START Records to process

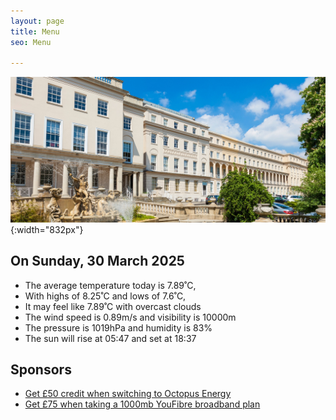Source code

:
 ```yaml
---
layout: page
title: Menu
seo: Menu

---
```


![Logo](/images/logo.jpg){:width="832px"}

<!-- weather_marker starts -->
## On Sunday, 30 March 2025

- The average temperature today is 7.89˚C,
- With highs of 8.25˚C and lows of 7.6˚C,
- It may feel like 7.89˚C with overcast clouds
- The wind speed is 0.89m/s and visibility is 10000m
- The pressure is 1019hPa and humidity is 83%
- The sun will rise at 05:47 and set at 18:37

<!-- weather_marker ends -->

## Sponsors

- [Get £50 credit when switching to Octopus Energy](https://bit.ly/3oD1nnS)
- [Get £75 when taking a 1000mb YouFibre broadband plan](https://aklam.io/91zWhU?)



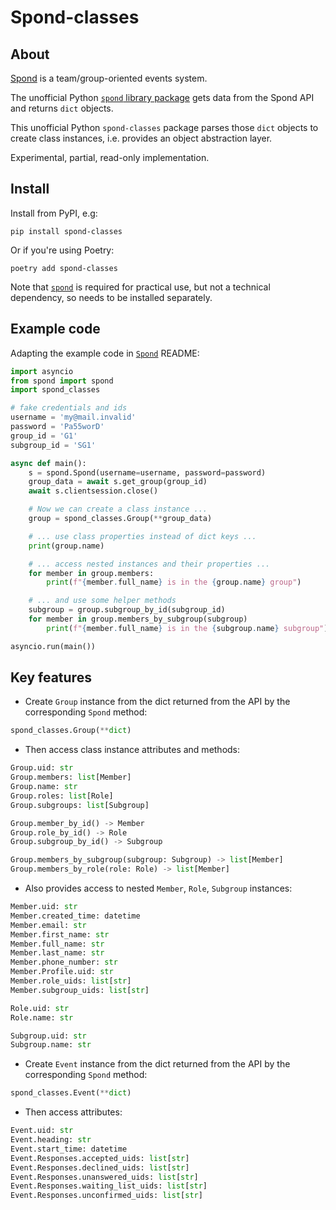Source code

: # Spond-classes

## About

[Spond](https://spond.com/welcome) is a team/group-oriented events system.

The unofficial Python [`spond` library package](https://github.com/Olen/Spond/) gets
data from the Spond API and returns `dict` objects.

This unofficial Python `spond-classes` package parses those `dict` objects to create
class instances, i.e. provides an object abstraction layer.

Experimental, partial, read-only implementation.

## Install

Install from PyPI, e.g:
```shell
pip install spond-classes
```
Or if you're using Poetry:
```shell
poetry add spond-classes
```
Note that [`spond`](https://github.com/Olen/Spond/) is required for practical use, but not a technical dependency,
so needs to be installed separately.


## Example code

Adapting the example code in [`Spond`](https://github.com/Olen/Spond/) README:

```python
import asyncio
from spond import spond
import spond_classes

# fake credentials and ids
username = 'my@mail.invalid'
password = 'Pa55worD'
group_id = 'G1'
subgroup_id = 'SG1'

async def main():
    s = spond.Spond(username=username, password=password)
    group_data = await s.get_group(group_id)
    await s.clientsession.close()

    # Now we can create a class instance ...
    group = spond_classes.Group(**group_data)

    # ... use class properties instead of dict keys ...
    print(group.name)

    # ... access nested instances and their properties ...
    for member in group.members:
        print(f"{member.full_name} is in the {group.name} group")

    # ... and use some helper methods
    subgroup = group.subgroup_by_id(subgroup_id)
    for member in group.members_by_subgroup(subgroup)
        print(f"{member.full_name} is in the {subgroup.name} subgroup")

asyncio.run(main())
```
## Key features

* Create `Group` instance from the dict returned from the API by the corresponding
  `Spond` method:

```python
spond_classes.Group(**dict)
```

* Then access class instance attributes and methods:

```python
Group.uid: str
Group.members: list[Member]
Group.name: str
Group.roles: list[Role]
Group.subgroups: list[Subgroup]

Group.member_by_id() -> Member
Group.role_by_id() -> Role
Group.subgroup_by_id() -> Subgroup

Group.members_by_subgroup(subgroup: Subgroup) -> list[Member]
Group.members_by_role(role: Role) -> list[Member]
```

* Also provides access to nested `Member`, `Role`, `Subgroup` instances:

```python
Member.uid: str
Member.created_time: datetime
Member.email: str
Member.first_name: str
Member.full_name: str
Member.last_name: str
Member.phone_number: str
Member.Profile.uid: str
Member.role_uids: list[str]
Member.subgroup_uids: list[str]

Role.uid: str
Role.name: str

Subgroup.uid: str
Subgroup.name: str
```

* Create `Event` instance from the dict returned from the API by the corresponding
  `Spond` method:

```python
spond_classes.Event(**dict)
```

* Then access attributes:

```python
Event.uid: str
Event.heading: str
Event.start_time: datetime
Event.Responses.accepted_uids: list[str]
Event.Responses.declined_uids: list[str]
Event.Responses.unanswered_uids: list[str]
Event.Responses.waiting_list_uids: list[str]
Event.Responses.unconfirmed_uids: list[str]
```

END Records to process

Task prompt:
Please take the lines from the beginning of the data above through the line holding "- The wind speed" and transcribe them exactly, without any pictures.

Problem solution:
Source code

:
 ```yaml
---
layout: page
title: Menu
seo: Menu

---
```


![Logo](/images/logo.jpg){:width="832px"}

<!-- weather_marker starts -->
## On Sunday, 30 March 2025

- The average temperature today is 7.89˚C,
- With highs of 8.25˚C and lows of 7.6˚C,
- It may feel like 7.89˚C with overcast clouds
- The wind speed is 0.89m/s and visibility is 10000m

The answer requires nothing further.